Since writing a book can feel like an enormous, daunting undertaking, it becomes easy to believe we have to carve out hours on end for it. We create a whole process: get your coffee, set up your computer, play your carefully-curated playlist, shut the door for no distractions… but then your dog needs to go out. Or you get an urgent work email.
That’s why it’s crucial to recognize that you don’t need a whole day to write. You don’t even need an hour. Our agents have seen authors make significant progress in just a few minutes!
If you have 10 minutes, do this:
- Reverse outline your material. Think about the book’s narrative arc or plot points and bullet these into an outline. You can go chapter by chapter, paragraph by paragraph, or part by part, though no matter how you break it up, each point should distill the main idea. From here, evaluate how well each section flows and connects to the next, building your argument or story. You can read our article here for even more outlining tips.
- Write a paragraph. This may seem like a meager contribution to your book, but it’s not. That paragraph could direct a chapter, which could appear in your proposal and catch an agent’s eye. Or, it could simply be additive to your book, which is progress enough—every small step counts. Now read the paragraph out loud and edit what your ear catches.
If you have 5 minutes, do this:
- Bullet out the main action points (for fiction) or takeaways (for nonfiction) that the chapter you’re working on will capture. This needn’t be well-written at first go!
- Find a “comp.” This is a book that’s similar to yours that you can use to convince agents and editors of your book’s viability. Go on Amazon and look up recent titles in your genre. See what you can find in five minutes—it might significantly improve your book proposal. It may actually alter your big idea, in ways you never imagined.
If you have 3 minutes, do this:
- Send an email to a trusted reader. This could be to a friend, asking them to read your book and give you their (honest!) thoughts, or to a contact in the industry who might be able to provide some guiding wisdom.
- Pitch your book to yourself while you’re walking the dog, cleaning the house, or doing a plank exercise. What’s it about? Why should readers care? Why will it sell? Imagine you’re pitching it to a reader who’s new to the genre, or a reader who’s deeply versed in the genre; an avid book reader, or someone who hasn’t read since high school. Simply talking out your pitch—even to yourself—can lead to small breakthroughs in understanding your consumer’s needs, and make your work more accessible.
- If you’re writing fiction, imagine your characters living alongside you. You’re in a coffee shop—what is Tim ordering? Your boss gives you yet another difficult task—how does Sally react? These little characterizations can crystallize your characters in your mind, making their renderings on the page smoother and more fully realized.

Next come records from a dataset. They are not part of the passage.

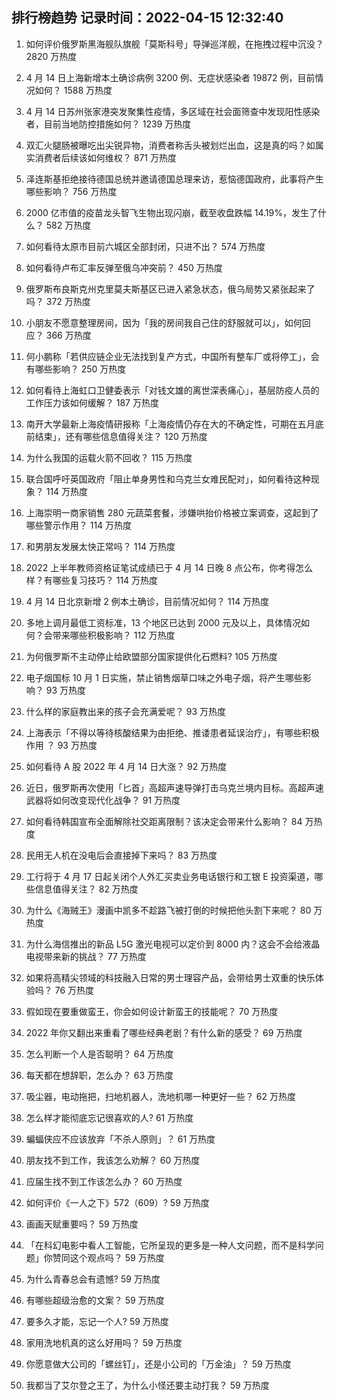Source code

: 
## 排行榜趋势 记录时间：2022-04-15 12:32:40
  
  1. 如何评价俄罗斯黑海舰队旗舰「莫斯科号」导弹巡洋舰，在拖拽过程中沉没？ 2820 万热度
    
  2. 4 月 14 日上海新增本土确诊病例 3200 例、无症状感染者 19872 例，目前情况如何？ 1588 万热度
    
  3. 4 月 14 日苏州张家港突发聚集性疫情，多区域在社会面筛查中发现阳性感染者，目前当地防控措施如何？ 1239 万热度
    
  4. 双汇火腿肠被曝吃出尖锐异物，消费者称舌头被划烂出血，这是真的吗？如属实消费者后续该如何维权？ 871 万热度
    
  5. 泽连斯基拒绝接待德国总统并邀请德国总理来访，惹恼德国政府，此事将产生哪些影响？ 756 万热度
    
  6. 2000 亿市值的疫苗龙头智飞生物出现闪崩，截至收盘跌幅 14.19%，发生了什么？ 582 万热度
    
  7. 如何看待太原市目前六城区全部封闭，只进不出？ 574 万热度
    
  8. 如何看待卢布汇率反弹至俄乌冲突前？ 450 万热度
    
  9. 俄罗斯布良斯克州克里莫夫斯基区已进入紧急状态，俄乌局势又紧张起来了吗？ 372 万热度
    
  10. 小朋友不愿意整理房间，因为「我的房间我自己住的舒服就可以」，如何回应？ 366 万热度
    
  11. 何小鹏称「若供应链企业无法找到复产方式，中国所有整车厂或将停工」，会有哪些影响？ 250 万热度
    
  12. 如何看待上海虹口卫健委表示「对钱文雄的离世深表痛心」，基层防疫人员的工作压力该如何缓解？ 187 万热度
    
  13. 南开大学最新上海疫情研报称「上海疫情仍存在大的不确定性，可期在五月底前结束」，还有哪些信息值得关注？ 120 万热度
    
  14. 为什么我国的运载火箭不回收？ 115 万热度
    
  15. 联合国呼吁英国政府「阻止单身男性和乌克兰女难民配对」，如何看待这种现象？ 114 万热度
    
  16. 上海崇明一商家销售 280 元蔬菜套餐，涉嫌哄抬价格被立案调查，这起到了哪些警示作用？ 114 万热度
    
  17. 和男朋友发展太快正常吗？ 114 万热度
    
  18. 2022 上半年教师资格证笔试成绩已于 4 月 14 日晚 8 点公布，你考得怎么样？有哪些复习技巧？ 114 万热度
    
  19. 4 月 14 日北京新增 2 例本土确诊，目前情况如何？ 114 万热度
    
  20. 多地上调月最低工资标准，13 个地区已达到 2000 元及以上，具体情况如何？会带来哪些积极影响？ 112 万热度
    
  21. 为何俄罗斯不主动停止给欧盟部分国家提供化石燃料? 105 万热度
    
  22. 电子烟国标 10 月 1 日实施，禁止销售烟草口味之外电子烟，将产生哪些影响？ 93 万热度
    
  23. 什么样的家庭教出来的孩子会充满爱呢？ 93 万热度
    
  24. 上海表示「不得以等待核酸结果为由拒绝、推诿患者延误治疗」，有哪些积极作用 ？ 93 万热度
    
  25. 如何看待 A 股 2022 年 4 月 14 日大涨？ 92 万热度
    
  26. 近日，俄罗斯再次使用「匕首」高超声速导弹打击乌克兰境内目标。高超声速武器将如何改变现代化战争？ 91 万热度
    
  27. 如何看待韩国宣布全面解除社交距离限制？该决定会带来什么影响？ 84 万热度
    
  28. 民用无人机在没电后会直接掉下来吗？ 83 万热度
    
  29. 工行将于 4 月 17 日起关闭个人外汇买卖业务电话银行和工银 E 投资渠道，哪些信息值得关注？ 82 万热度
    
  30. 为什么《海贼王》漫画中凯多不趁路飞被打倒的时候把他头割下来呢？ 80 万热度
    
  31. 为什么海信推出的新品 L5G 激光电视可以定价到 8000 内？这会不会给液晶电视带来新的挑战？ 77 万热度
    
  32. 如果将高精尖领域的科技融入日常的男士理容产品，会带给男士双重的快乐体验吗？ 76 万热度
    
  33. 假如现在要重做蛮王，你会如何设计新蛮王的技能呢？ 70 万热度
    
  34. 2022 年你又翻出来重看了哪些经典老剧？有什么新的感受？ 69 万热度
    
  35. 怎么判断一个人是否聪明？ 64 万热度
    
  36. 每天都在想辞职，怎么办？ 63 万热度
    
  37. 吸尘器，电动拖把，扫地机器人，洗地机哪一种更好一些？ 62 万热度
    
  38. 怎么样才能彻底忘记很喜欢的人? 61 万热度
    
  39. 蝙蝠侠应不应该放弃「不杀人原则」？ 61 万热度
    
  40. 朋友找不到工作，我该怎么劝解？ 60 万热度
    
  41. 应届生找不到工作该怎么办？ 60 万热度
    
  42. 如何评价《一人之下》572（609）? 59 万热度
    
  43. 画画天赋重要吗？ 59 万热度
    
  44. 「在科幻电影中看人工智能，它所呈现的更多是一种人文问题，而不是科学问题」你赞同这个观点吗？ 59 万热度
    
  45. 为什么青春总会有遗憾? 59 万热度
    
  46. 有哪些超级治愈的文案？ 59 万热度
    
  47. 要多久才能，忘记一个人? 59 万热度
    
  48. 家用洗地机真的这么好用吗？ 59 万热度
    
  49. 你愿意做大公司的「螺丝钉」，还是小公司的「万金油」？ 59 万热度
    
  50. 我都当了艾尔登之王了，为什么小怪还要主动打我？ 59 万热度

All progress is progress, but many writers create obstacles for themselves in thinking they must be at their desk to work or that they have to have at least an hour of uninterrupted writing time. This isn’t true. (One of our authors takes annual “think weeks,” no laptop allowed!) Riding in an elevator, standing in line, doing laundry—all of these moments can be times to efficiently work on your book. This simple mindset shift that encourages you to always carry your book with you can truly, in our opinion, change everything.